WORK REQUIRED: A verbatim restatement of the data, free of pictures, is what you should output.

(Entries taken from a collection)
________

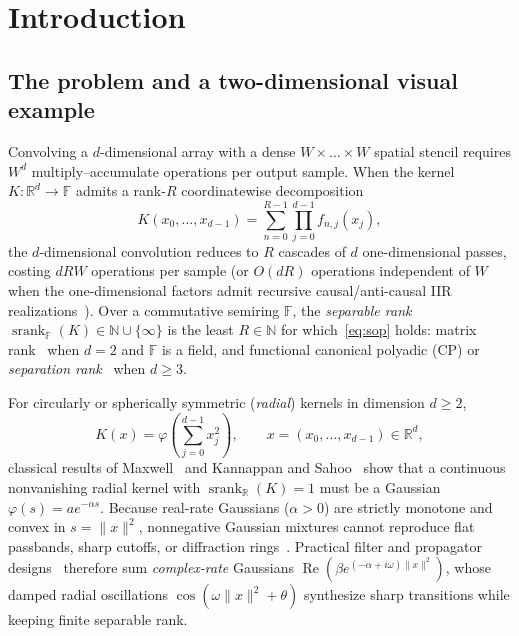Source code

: \documentclass[11pt,a4paper]{article}
\theoremstyle{plain}
\theoremstyle{definition}
\newcommand{\R}{\mathbb{R}}
\newcommand{\N}{\mathbb{N}}
\newcommand{\Field}{\mathbb{F}}
\DeclareMathOperator{\RePart}{Re}
\DeclareMathOperator{\srank}{srank}
\begin{document}
\section{Introduction}\label{sec:intro}

\subsection{The problem and a two-dimensional visual example}\label{sec:visual}

Convolving a $d$-dimensional array with a dense $W \times \dots \times W$ spatial stencil requires $W^d$ multiply--accumulate operations per output sample. When the kernel $K : \R^d \to \Field$ admits a rank-$R$ coordinatewise decomposition
\begin{equation}\label{eq:sop}
  K(x_0, \dots, x_{d-1}) = \sum_{n=0}^{R-1} \prod_{j=0}^{d-1} f_{n,j}(x_j),
\end{equation}
the $d$-dimensional convolution reduces to $R$ cascades of $d$ one-dimensional passes, costing $d R W$ operations per sample (or $O(d R)$ operations independent of $W$ when the one-dimensional factors admit recursive causal/anti-causal IIR realizations~\cite{deriche1987canny,young1995recursive}). Over a commutative semiring $\Field$, the \emph{separable rank} $\srank_{\Field}(K) \in \N \cup \{\infty\}$ is the least $R \in \N$ for which~\eqref{eq:sop} holds: matrix rank~\cite{treitel1971design} when $d = 2$ and $\Field$ is a field, and functional canonical polyadic (CP) or \emph{separation rank}~\cite{hitchcock1927expression,beylkin2005algorithms,kolda2009tensor,hackbusch2012tensor} when $d \ge 3$.

For circularly or spherically symmetric (\emph{radial}) kernels in dimension $d \ge 2$,
\[
  K(x) = \varphi\!\left(\sum_{j=0}^{d-1} x_j^2\right), \qquad x = (x_0,\dots,x_{d-1}) \in \R^d,
\]
classical results of Maxwell~\cite{maxwell1860illustrations} and Kannappan and Sahoo~\cite{kannappan1992rotation} show that a continuous nonvanishing radial kernel with $\srank_{\R}(K) = 1$ must be a Gaussian $\varphi(s) = a e^{-\alpha s}$. Because real-rate Gaussians ($\alpha > 0$) are strictly monotone and convex in $s = \|x\|^2$, nonnegative Gaussian mixtures cannot reproduce flat passbands, sharp cutoffs, or diffraction rings~\cite{zhang2007gaussian}. Practical filter and propagator designs~\cite{niemitalo2010blur,niemitalo2019lowpass,niemitalo_kernel_optimizer,garcia2017circular,lampert2006anisotropic} therefore sum \emph{complex-rate} Gaussians $\RePart(\beta e^{(-\alpha + i\omega)\|x\|^2})$, whose damped radial oscillations $\cos(\omega\|x\|^2 + \theta)$ synthesize sharp transitions while keeping finite separable rank.
\end{document}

________

RESPONSE AREA:
Source code

: \documentclass[11pt,a4paper]{article}
\theoremstyle{plain}
\theoremstyle{definition}
\newcommand{\R}{\mathbb{R}}
\newcommand{\N}{\mathbb{N}}
\newcommand{\Field}{\mathbb{F}}
\DeclareMathOperator{\RePart}{Re}
\DeclareMathOperator{\srank}{srank}
\begin{document}
\section{Introduction}\label{sec:intro}

\subsection{The problem and a two-dimensional visual example}\label{sec:visual}

Convolving a $d$-dimensional array with a dense $W \times \dots \times W$ spatial stencil requires $W^d$ multiply--accumulate operations per output sample. When the kernel $K : \R^d \to \Field$ admits a rank-$R$ coordinatewise decomposition
\begin{equation}\label{eq:sop}
  K(x_0, \dots, x_{d-1}) = \sum_{n=0}^{R-1} \prod_{j=0}^{d-1} f_{n,j}(x_j),
\end{equation}
the $d$-dimensional convolution reduces to $R$ cascades of $d$ one-dimensional passes, costing $d R W$ operations per sample (or $O(d R)$ operations independent of $W$ when the one-dimensional factors admit recursive causal/anti-causal IIR realizations~\cite{deriche1987canny,young1995recursive}). Over a commutative semiring $\Field$, the \emph{separable rank} $\srank_{\Field}(K) \in \N \cup \{\infty\}$ is the least $R \in \N$ for which~\eqref{eq:sop} holds: matrix rank~\cite{treitel1971design} when $d = 2$ and $\Field$ is a field, and functional canonical polyadic (CP) or \emph{separation rank}~\cite{hitchcock1927expression,beylkin2005algorithms,kolda2009tensor,hackbusch2012tensor} when $d \ge 3$.

For circularly or spherically symmetric (\emph{radial}) kernels in dimension $d \ge 2$,
\[
  K(x) = \varphi\!\left(\sum_{j=0}^{d-1} x_j^2\right), \qquad x = (x_0,\dots,x_{d-1}) \in \R^d,
\]
classical results of Maxwell~\cite{maxwell1860illustrations} and Kannappan and Sahoo~\cite{kannappan1992rotation} show that a continuous nonvanishing radial kernel with $\srank_{\R}(K) = 1$ must be a Gaussian $\varphi(s) = a e^{-\alpha s}$. Because real-rate Gaussians ($\alpha > 0$) are strictly monotone and convex in $s = \|x\|^2$, nonnegative Gaussian mixtures cannot reproduce flat passbands, sharp cutoffs, or diffraction rings~\cite{zhang2007gaussian}. Practical filter and propagator designs~\cite{niemitalo2010blur,niemitalo2019lowpass,niemitalo_kernel_optimizer,garcia2017circular,lampert2006anisotropic} therefore sum \emph{complex-rate} Gaussians $\RePart(\beta e^{(-\alpha + i\omega)\|x\|^2})$, whose damped radial oscillations $\cos(\omega\|x\|^2 + \theta)$ synthesize sharp transitions while keeping finite separable rank.
\end{document}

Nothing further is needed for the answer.